■ **Your objective**
A line belongs in the answer only if it contains the word "contract"; copy every such line from the listing below.

■ **Data extract**

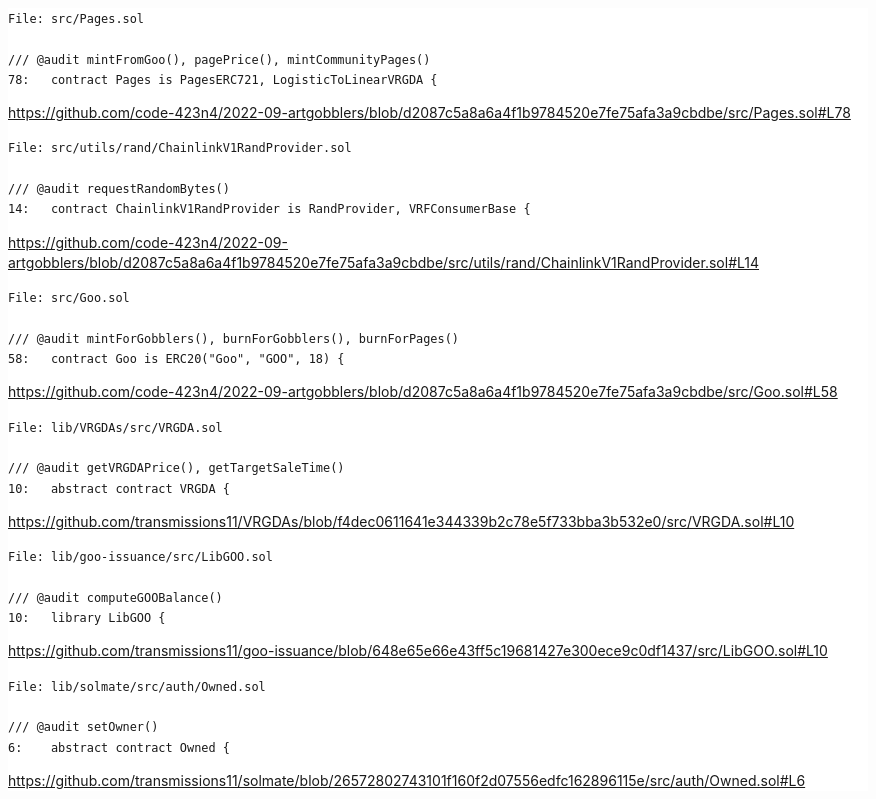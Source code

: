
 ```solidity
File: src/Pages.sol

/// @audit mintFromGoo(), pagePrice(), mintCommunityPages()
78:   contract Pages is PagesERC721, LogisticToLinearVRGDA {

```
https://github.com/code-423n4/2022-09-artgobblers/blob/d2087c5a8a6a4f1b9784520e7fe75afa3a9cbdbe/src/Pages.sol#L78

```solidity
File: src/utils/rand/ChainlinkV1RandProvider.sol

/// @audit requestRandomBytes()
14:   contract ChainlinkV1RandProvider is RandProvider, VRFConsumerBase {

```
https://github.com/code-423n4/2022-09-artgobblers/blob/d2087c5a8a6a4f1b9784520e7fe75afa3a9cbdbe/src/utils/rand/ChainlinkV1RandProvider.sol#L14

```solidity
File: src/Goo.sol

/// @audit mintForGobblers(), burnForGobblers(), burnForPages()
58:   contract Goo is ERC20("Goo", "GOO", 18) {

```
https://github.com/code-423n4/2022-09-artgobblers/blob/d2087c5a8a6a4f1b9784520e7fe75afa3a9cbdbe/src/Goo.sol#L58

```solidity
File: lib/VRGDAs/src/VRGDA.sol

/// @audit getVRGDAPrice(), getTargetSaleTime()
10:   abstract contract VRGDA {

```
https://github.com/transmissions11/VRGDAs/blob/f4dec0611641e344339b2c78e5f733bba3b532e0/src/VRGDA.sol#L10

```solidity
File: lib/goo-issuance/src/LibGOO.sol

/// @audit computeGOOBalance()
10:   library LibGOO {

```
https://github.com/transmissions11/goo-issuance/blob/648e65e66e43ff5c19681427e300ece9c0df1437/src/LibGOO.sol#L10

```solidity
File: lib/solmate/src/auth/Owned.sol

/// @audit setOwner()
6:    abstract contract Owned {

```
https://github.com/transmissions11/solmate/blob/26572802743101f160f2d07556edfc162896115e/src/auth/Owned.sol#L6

---

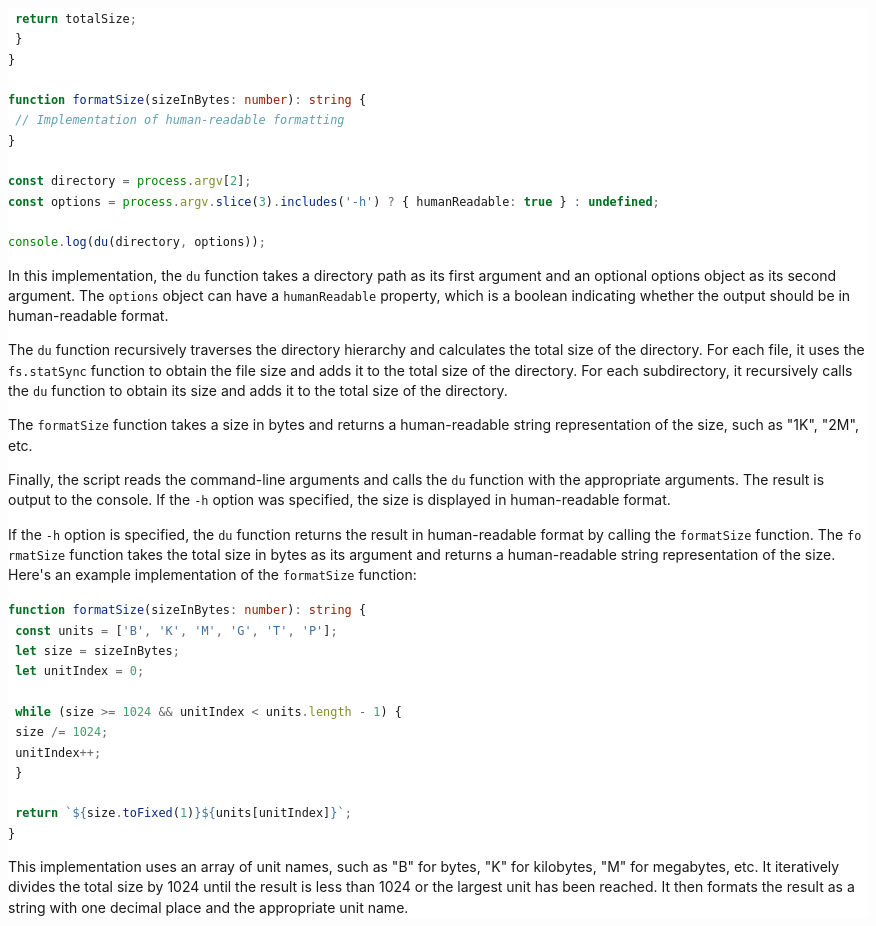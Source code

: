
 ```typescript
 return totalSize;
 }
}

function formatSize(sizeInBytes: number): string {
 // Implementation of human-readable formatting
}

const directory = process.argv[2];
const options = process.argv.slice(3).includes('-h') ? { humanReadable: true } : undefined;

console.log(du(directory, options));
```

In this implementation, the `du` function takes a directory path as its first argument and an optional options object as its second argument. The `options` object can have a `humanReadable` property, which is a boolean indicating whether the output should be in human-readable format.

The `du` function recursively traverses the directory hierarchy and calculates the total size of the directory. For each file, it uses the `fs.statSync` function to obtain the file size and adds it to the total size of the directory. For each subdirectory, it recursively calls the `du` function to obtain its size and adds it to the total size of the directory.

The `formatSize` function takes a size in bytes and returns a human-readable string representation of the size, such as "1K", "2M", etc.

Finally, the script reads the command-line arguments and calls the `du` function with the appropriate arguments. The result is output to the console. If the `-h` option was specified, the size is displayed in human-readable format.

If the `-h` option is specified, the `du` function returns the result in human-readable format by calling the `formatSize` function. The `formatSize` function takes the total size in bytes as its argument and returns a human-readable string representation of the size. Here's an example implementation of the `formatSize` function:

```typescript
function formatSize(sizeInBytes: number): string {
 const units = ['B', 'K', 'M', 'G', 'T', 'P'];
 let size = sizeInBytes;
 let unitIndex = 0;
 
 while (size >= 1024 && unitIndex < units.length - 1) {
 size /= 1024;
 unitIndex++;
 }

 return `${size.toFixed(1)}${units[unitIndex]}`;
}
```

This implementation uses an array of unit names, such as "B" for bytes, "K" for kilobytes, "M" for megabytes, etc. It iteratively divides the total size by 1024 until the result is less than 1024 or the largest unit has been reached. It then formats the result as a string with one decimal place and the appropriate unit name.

...

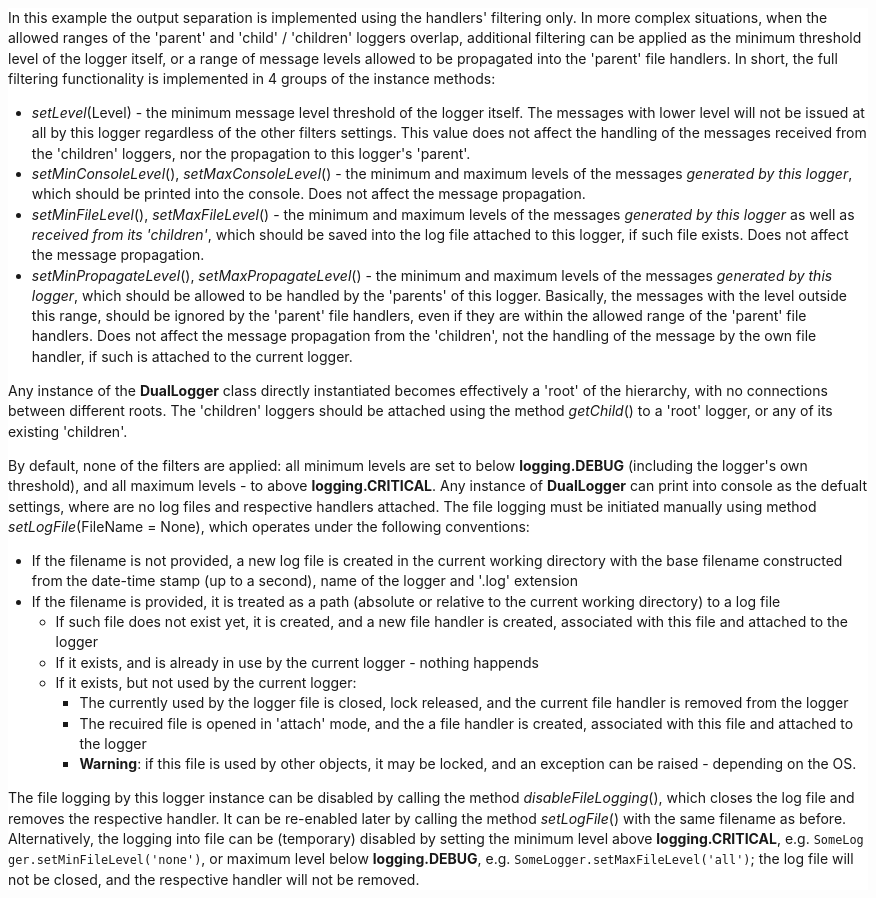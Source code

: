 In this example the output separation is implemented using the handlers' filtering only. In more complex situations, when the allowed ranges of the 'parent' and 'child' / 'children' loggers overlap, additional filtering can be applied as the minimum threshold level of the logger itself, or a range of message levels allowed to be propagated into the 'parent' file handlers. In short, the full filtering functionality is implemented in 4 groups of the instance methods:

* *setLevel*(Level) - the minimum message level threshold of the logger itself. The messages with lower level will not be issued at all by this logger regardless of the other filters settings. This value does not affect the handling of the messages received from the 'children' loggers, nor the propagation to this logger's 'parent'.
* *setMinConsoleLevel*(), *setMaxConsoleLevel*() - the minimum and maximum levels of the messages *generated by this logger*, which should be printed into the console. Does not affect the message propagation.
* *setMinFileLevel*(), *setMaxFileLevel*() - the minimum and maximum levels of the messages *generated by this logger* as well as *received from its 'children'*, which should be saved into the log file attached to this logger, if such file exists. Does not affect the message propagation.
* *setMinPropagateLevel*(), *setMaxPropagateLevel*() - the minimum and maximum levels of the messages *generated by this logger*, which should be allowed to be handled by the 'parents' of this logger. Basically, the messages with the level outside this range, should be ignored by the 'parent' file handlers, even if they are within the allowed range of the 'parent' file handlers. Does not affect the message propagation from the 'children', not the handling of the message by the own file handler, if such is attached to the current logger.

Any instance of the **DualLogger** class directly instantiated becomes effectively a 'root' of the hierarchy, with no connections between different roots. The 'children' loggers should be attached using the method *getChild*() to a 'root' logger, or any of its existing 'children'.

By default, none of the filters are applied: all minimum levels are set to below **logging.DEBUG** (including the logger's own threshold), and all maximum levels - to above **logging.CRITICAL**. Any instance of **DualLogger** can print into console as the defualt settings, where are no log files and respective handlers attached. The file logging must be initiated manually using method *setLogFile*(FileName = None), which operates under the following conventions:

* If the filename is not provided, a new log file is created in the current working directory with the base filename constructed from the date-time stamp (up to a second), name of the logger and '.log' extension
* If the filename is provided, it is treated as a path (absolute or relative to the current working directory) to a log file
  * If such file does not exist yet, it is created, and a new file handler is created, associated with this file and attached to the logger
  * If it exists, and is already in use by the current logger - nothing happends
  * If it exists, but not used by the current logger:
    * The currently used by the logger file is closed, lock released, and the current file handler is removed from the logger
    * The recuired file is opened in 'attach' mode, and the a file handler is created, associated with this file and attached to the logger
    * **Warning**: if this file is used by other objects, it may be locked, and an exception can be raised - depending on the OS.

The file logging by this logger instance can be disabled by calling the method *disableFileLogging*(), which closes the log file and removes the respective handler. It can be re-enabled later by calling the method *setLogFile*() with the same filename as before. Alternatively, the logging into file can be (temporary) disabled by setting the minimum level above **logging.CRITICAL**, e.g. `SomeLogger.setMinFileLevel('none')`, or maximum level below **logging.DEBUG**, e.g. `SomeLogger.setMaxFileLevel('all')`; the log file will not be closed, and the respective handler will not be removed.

■ **Solution**
78:   contract Pages is PagesERC721, LogisticToLinearVRGDA {
14:   contract ChainlinkV1RandProvider is RandProvider, VRFConsumerBase {
58:   contract Goo is ERC20("Goo", "GOO", 18) {
10:   abstract contract VRGDA {
6:    abstract contract Owned {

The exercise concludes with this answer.